──────── SUPPLIED MATERIAL ────────
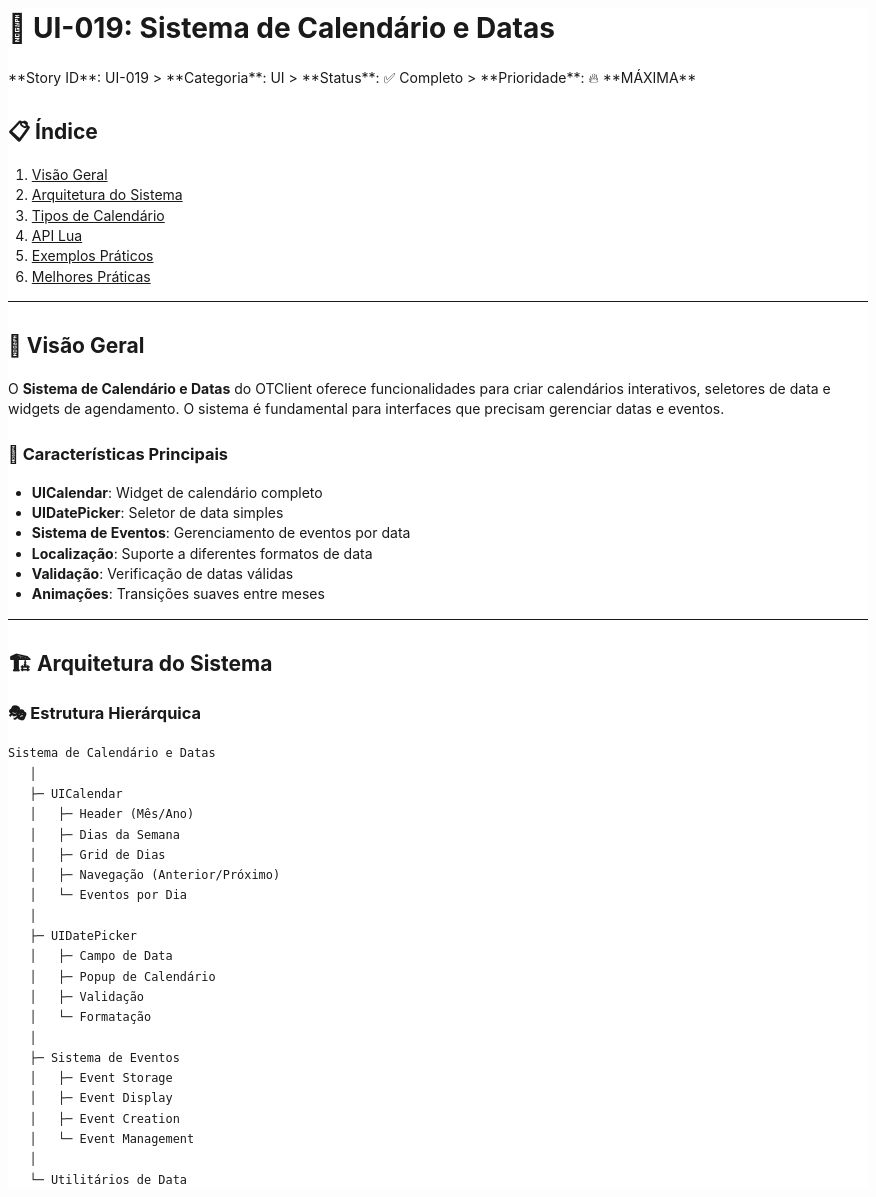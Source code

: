 
# 📅 UI-019: Sistema de Calendário e Datas

<div class="info"> **Story ID**: UI-019  
> **Categoria**: UI  
> **Status**: ✅ Completo  
> **Prioridade**: 🔥 **MÁXIMA**

## 📋 Índice
1. [Visão Geral](#visão-geral)
2. [Arquitetura do Sistema](#arquitetura-do-sistema)
3. [Tipos de Calendário](#tipos-de-calendário)
4. [API Lua](#api-lua)
5. [Exemplos Práticos](#exemplos-práticos)
6. [Melhores Práticas](#melhores-práticas)

---

## 🎯 Visão Geral

O **Sistema de Calendário e Datas** do OTClient oferece funcionalidades para criar calendários interativos, seletores de data e widgets de agendamento. O sistema é fundamental para interfaces que precisam gerenciar datas e eventos.

### 🎨 **Características Principais**

- **UICalendar**: Widget de calendário completo
- **UIDatePicker**: Seletor de data simples
- **Sistema de Eventos**: Gerenciamento de eventos por data
- **Localização**: Suporte a diferentes formatos de data
- **Validação**: Verificação de datas válidas
- **Animações**: Transições suaves entre meses

---

## 🏗️ Arquitetura do Sistema

### 🎭 **Estrutura Hierárquica**

```
Sistema de Calendário e Datas
   │
   ├─ UICalendar
   │   ├─ Header (Mês/Ano)
   │   ├─ Dias da Semana
   │   ├─ Grid de Dias
   │   ├─ Navegação (Anterior/Próximo)
   │   └─ Eventos por Dia
   │
   ├─ UIDatePicker
   │   ├─ Campo de Data
   │   ├─ Popup de Calendário
   │   ├─ Validação
   │   └─ Formatação
   │
   ├─ Sistema de Eventos
   │   ├─ Event Storage
   │   ├─ Event Display
   │   ├─ Event Creation
   │   └─ Event Management
   │
   └─ Utilitários de Data
```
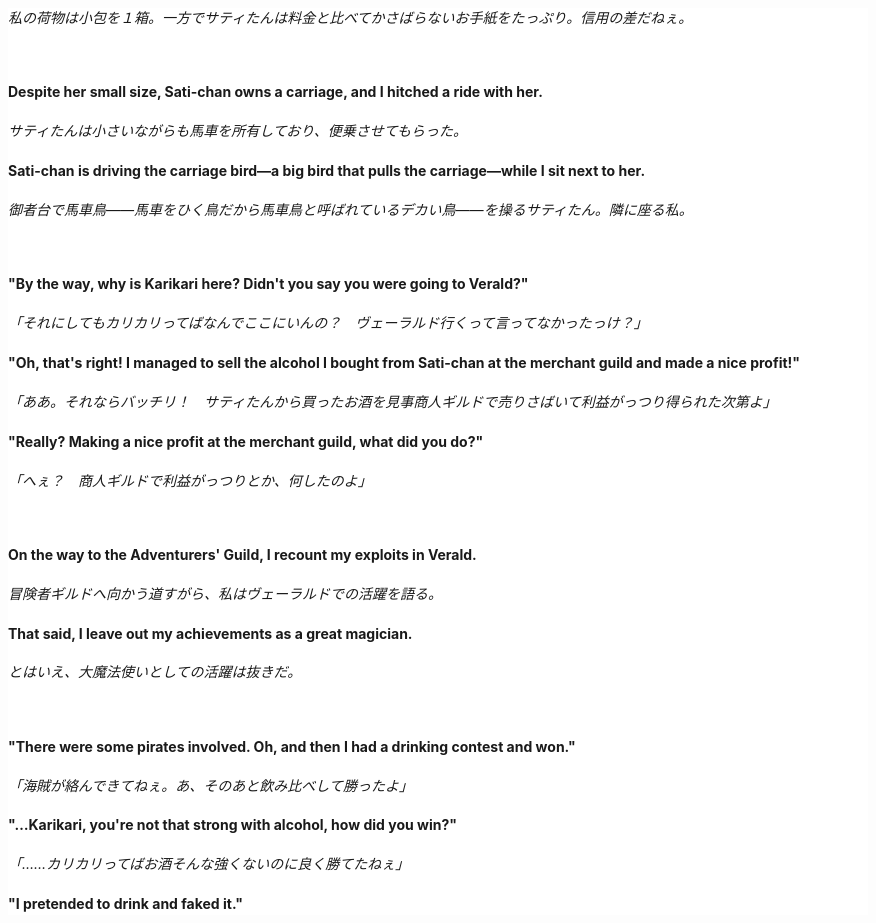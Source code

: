 *私の荷物は小包を１箱。一方でサティたんは料金と比べてかさばらないお手紙をたっぷり。信用の差だねぇ。*

&nbsp;

#### Despite her small size, Sati-chan owns a carriage, and I hitched a ride with her.

*サティたんは小さいながらも馬車を所有しており、便乗させてもらった。*

#### Sati-chan is driving the carriage bird—a big bird that pulls the carriage—while I sit next to her.

*御者台で馬車鳥――馬車をひく鳥だから馬車鳥と呼ばれているデカい鳥――を操るサティたん。隣に座る私。*

&nbsp;

#### "By the way, why is Karikari here? Didn't you say you were going to Verald?"

*「それにしてもカリカリってばなんでここにいんの？　ヴェーラルド行くって言ってなかったっけ？」*

#### "Oh, that's right! I managed to sell the alcohol I bought from Sati-chan at the merchant guild and made a nice profit!"

*「ああ。それならバッチリ！　サティたんから買ったお酒を見事商人ギルドで売りさばいて利益がっつり得られた次第よ」*

#### "Really? Making a nice profit at the merchant guild, what did you do?"

*「へぇ？　商人ギルドで利益がっつりとか、何したのよ」*

&nbsp;

#### On the way to the Adventurers' Guild, I recount my exploits in Verald.

*冒険者ギルドへ向かう道すがら、私はヴェーラルドでの活躍を語る。*

#### That said, I leave out my achievements as a great magician.

*とはいえ、大魔法使いとしての活躍は抜きだ。*

&nbsp;

#### "There were some pirates involved. Oh, and then I had a drinking contest and won."

*「海賊が絡んできてねぇ。あ、そのあと飲み比べして勝ったよ」*

#### "…Karikari, you're not that strong with alcohol, how did you win?"

*「……カリカリってばお酒そんな強くないのに良く勝てたねぇ」*

#### "I pretended to drink and faked it."
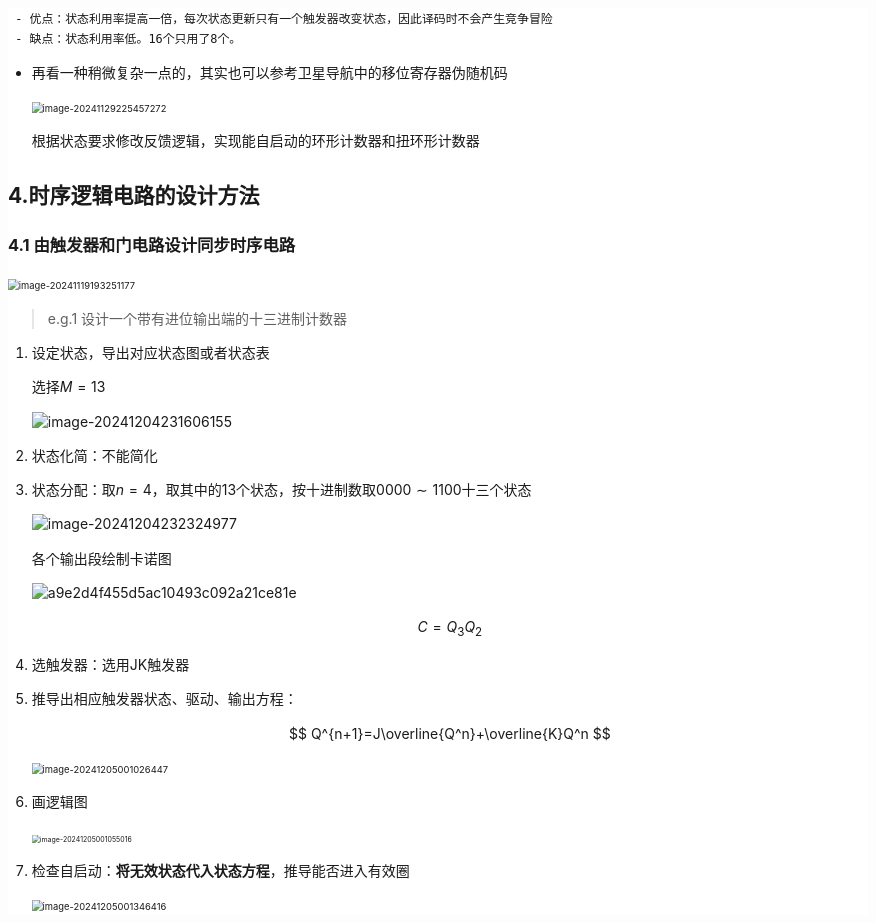      - 优点：状态利用率提高一倍，每次状态更新只有一个触发器改变状态，因此译码时不会产生竞争冒险
     - 缺点：状态利用率低。16个只用了8个。

   - 再看一种稍微复杂一点的，其实也可以参考卫星导航中的移位寄存器伪随机码

     <img src="https://youngfriday-1328789051.cos.ap-beijing.myqcloud.com/Typora/image-20241129225457272.png" alt="image-20241129225457272" style="zoom:67%;" />

     根据状态要求修改反馈逻辑，实现能自启动的环形计数器和扭环形计数器 


## 4.时序逻辑电路的设计方法

### 4.1 由触发器和门电路设计同步时序电路

<img src="https://youngfriday-1328789051.cos.ap-beijing.myqcloud.com/Typora/image-20241119193251177.png" alt="image-20241119193251177" style="zoom:67%;" />

> e.g.1 设计一个带有进位输出端的十三进制计数器

1. 设定状态，导出对应状态图或者状态表

   选择$M=13$ 

   ![image-20241204231606155](https://youngfriday-1328789051.cos.ap-beijing.myqcloud.com/Typora/image-20241204231606155.png)

2. 状态化简：不能简化

3. 状态分配：取$n=4$，取其中的$13$个状态，按十进制数取$0000\sim 1100$十三个状态

   ![image-20241204232324977](https://youngfriday-1328789051.cos.ap-beijing.myqcloud.com/Typora/image-20241204232324977.png)

   各个输出段绘制卡诺图

   ![a9e2d4f455d5ac10493c092a21ce81e](https://youngfriday-1328789051.cos.ap-beijing.myqcloud.com/Typora/a9e2d4f455d5ac10493c092a21ce81e.jpg)
   
   $$
   C=Q_3Q_2
   $$

4. 选触发器：选用JK触发器

5. 推导出相应触发器状态、驱动、输出方程：
   
   $$
   Q^{n+1}=J\overline{Q^n}+\overline{K}Q^n
   $$

   <img src="https://youngfriday-1328789051.cos.ap-beijing.myqcloud.com/Typora/image-20241205001026447.png" alt="image-20241205001026447" style="zoom:67%;" />

6. 画逻辑图

   <img src="https://youngfriday-1328789051.cos.ap-beijing.myqcloud.com/Typora/image-20241205001055016.png" alt="image-20241205001055016" style="zoom:50%;" />

7. 检查自启动：**将无效状态代入状态方程**，推导能否进入有效圈

   <img src="https://youngfriday-1328789051.cos.ap-beijing.myqcloud.com/Typora/image-20241205001346416.png" alt="image-20241205001346416" style="zoom: 67%;" />
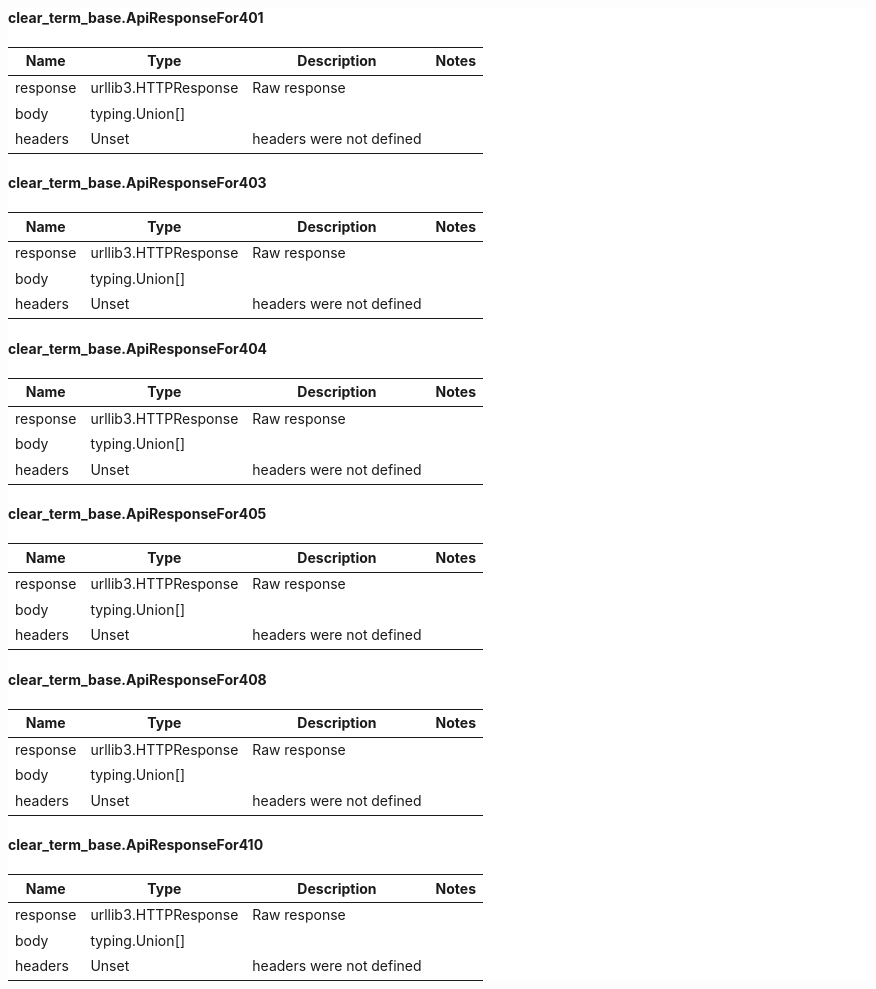 #### clear_term_base.ApiResponseFor401

| Name     | Type                 | Description              | Notes |
| -------- | -------------------- | ------------------------ | ----- |
| response | urllib3.HTTPResponse | Raw response             |
| body     | typing.Union[]       |                          |
| headers  | Unset                | headers were not defined |

#### clear_term_base.ApiResponseFor403

| Name     | Type                 | Description              | Notes |
| -------- | -------------------- | ------------------------ | ----- |
| response | urllib3.HTTPResponse | Raw response             |
| body     | typing.Union[]       |                          |
| headers  | Unset                | headers were not defined |

#### clear_term_base.ApiResponseFor404

| Name     | Type                 | Description              | Notes |
| -------- | -------------------- | ------------------------ | ----- |
| response | urllib3.HTTPResponse | Raw response             |
| body     | typing.Union[]       |                          |
| headers  | Unset                | headers were not defined |

#### clear_term_base.ApiResponseFor405

| Name     | Type                 | Description              | Notes |
| -------- | -------------------- | ------------------------ | ----- |
| response | urllib3.HTTPResponse | Raw response             |
| body     | typing.Union[]       |                          |
| headers  | Unset                | headers were not defined |

#### clear_term_base.ApiResponseFor408

| Name     | Type                 | Description              | Notes |
| -------- | -------------------- | ------------------------ | ----- |
| response | urllib3.HTTPResponse | Raw response             |
| body     | typing.Union[]       |                          |
| headers  | Unset                | headers were not defined |

#### clear_term_base.ApiResponseFor410

| Name     | Type                 | Description              | Notes |
| -------- | -------------------- | ------------------------ | ----- |
| response | urllib3.HTTPResponse | Raw response             |
| body     | typing.Union[]       |                          |
| headers  | Unset                | headers were not defined |
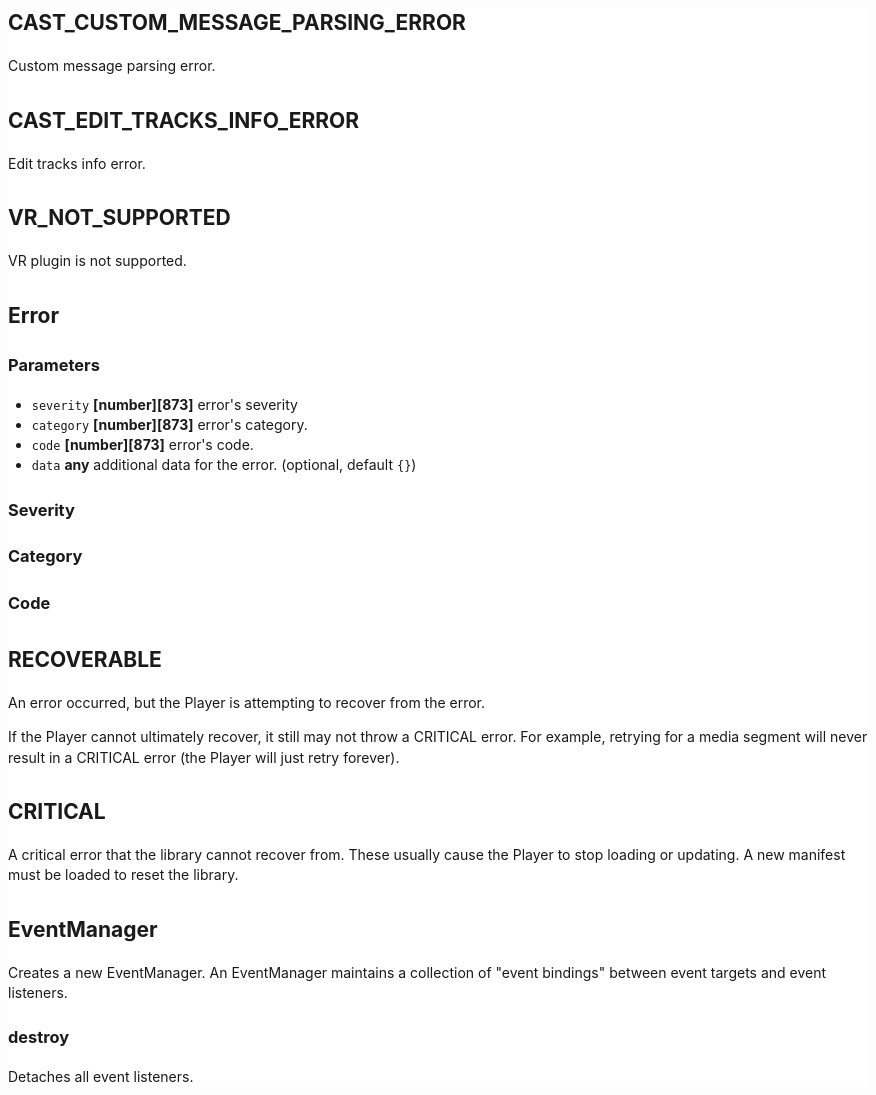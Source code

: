 ## CAST_CUSTOM_MESSAGE_PARSING_ERROR

Custom message parsing error.

## CAST_EDIT_TRACKS_INFO_ERROR

Edit tracks info error.

## VR_NOT_SUPPORTED

VR plugin is not supported.

## Error

### Parameters

-   `severity` **[number][873]** error's severity
-   `category` **[number][873]** error's category.
-   `code` **[number][873]** error's code.
-   `data` **any** additional data for the error. (optional, default `{}`)

### Severity

### Category

### Code

## RECOVERABLE

An error occurred, but the Player is attempting to recover from the error.

If the Player cannot ultimately recover, it still may not throw a CRITICAL
error.  For example, retrying for a media segment will never result in
a CRITICAL error (the Player will just retry forever).

## CRITICAL

A critical error that the library cannot recover from.  These usually cause
the Player to stop loading or updating.  A new manifest must be loaded
to reset the library.

## EventManager

Creates a new EventManager. An EventManager maintains a collection of "event
bindings" between event targets and event listeners.

### destroy

Detaches all event listeners.
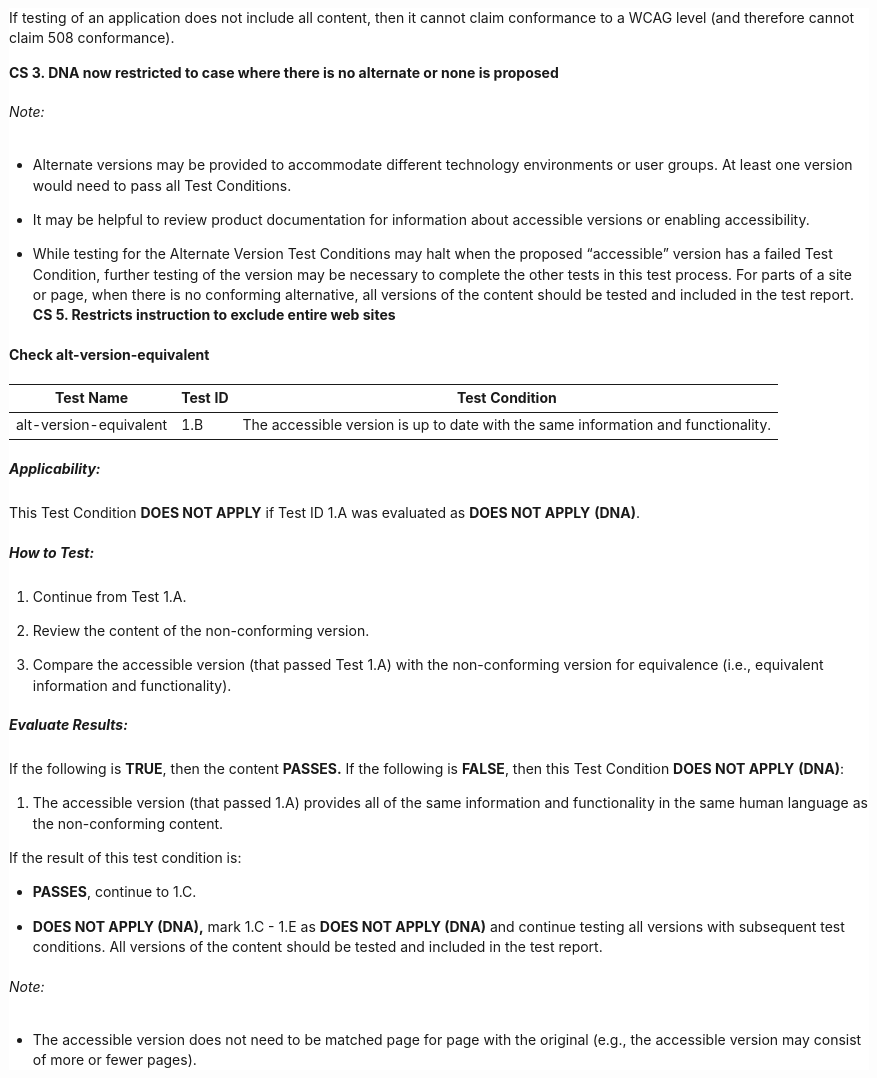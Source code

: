 If testing of an application does not include all content, then it cannot claim conformance to a WCAG level (and therefore cannot claim 508 conformance).


**CS 3. DNA now restricted to case where there is no alternate or none is proposed**

###### Note:

-   Alternate versions may be provided to accommodate different technology environments or user groups. At least one version would need to pass all Test Conditions.

-   It may be helpful to review product documentation for information about accessible versions or enabling accessibility.

-   While testing for the Alternate Version Test Conditions may halt when the proposed “accessible” version has a failed Test Condition, further testing of the version may be necessary to complete the other tests in this test process. For parts of a site or page, when there is no conforming alternative, all versions of the content should be tested and included in the test report. **CS 5. Restricts instruction to exclude entire web sites**

#### Check alt-version-equivalent

| Test Name              | Test ID | Test Condition                                                                    |
|------------------------|---------|-----------------------------------------------------------------------------------|
| alt-version-equivalent | 1.B     | The accessible version is up to date with the same information and functionality. |

##### Applicability:

This Test Condition **DOES NOT APPLY** if Test ID 1.A was evaluated as **DOES NOT APPLY** **(DNA)**.

##### How to Test:

1.  Continue from Test 1.A.

2.  Review the content of the non-conforming version.

3.  Compare the accessible version (that passed Test 1.A) with the non-conforming version for equivalence (i.e., equivalent information and functionality).

##### Evaluate Results: 

If the following is **TRUE**, then the content **PASSES.** If the following is **FALSE**, then this Test Condition **DOES NOT APPLY** **(DNA)**:

1.  The accessible version (that passed 1.A) provides all of the same information and functionality in the same human language as the non-conforming content.

If the result of this test condition is:

-   **PASSES**, continue to 1.C.

-   **DOES NOT APPLY (DNA),** mark 1.C - 1.E as **DOES NOT APPLY (DNA)** and continue testing all versions with subsequent test conditions. All versions of the content should be tested and included in the test report.

###### Note:

-   The accessible version does not need to be matched page for page with the original (e.g., the accessible version may consist of more or fewer pages).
────────
**EXERCISE OBJECTIVE**
Return, word for word, the lines of the data above from the line with "## 4.时序逻辑电路的设计方法" through the line with "3. 状态分配：取$n=4$，取其中的$13$个状态，按十进制数取$0000\sim 1100$十三个状态", inclusive.

**FINISHED EXERCISE**
## 4.时序逻辑电路的设计方法

### 4.1 由触发器和门电路设计同步时序电路

<img src="https://youngfriday-1328789051.cos.ap-beijing.myqcloud.com/Typora/image-20241119193251177.png" alt="image-20241119193251177" style="zoom:67%;" />

> e.g.1 设计一个带有进位输出端的十三进制计数器

1. 设定状态，导出对应状态图或者状态表

   选择$M=13$ 

   ![image-20241204231606155](https://youngfriday-1328789051.cos.ap-beijing.myqcloud.com/Typora/image-20241204231606155.png)

2. 状态化简：不能简化

3. 状态分配：取$n=4$，取其中的$13$个状态，按十进制数取$0000\sim 1100$十三个状态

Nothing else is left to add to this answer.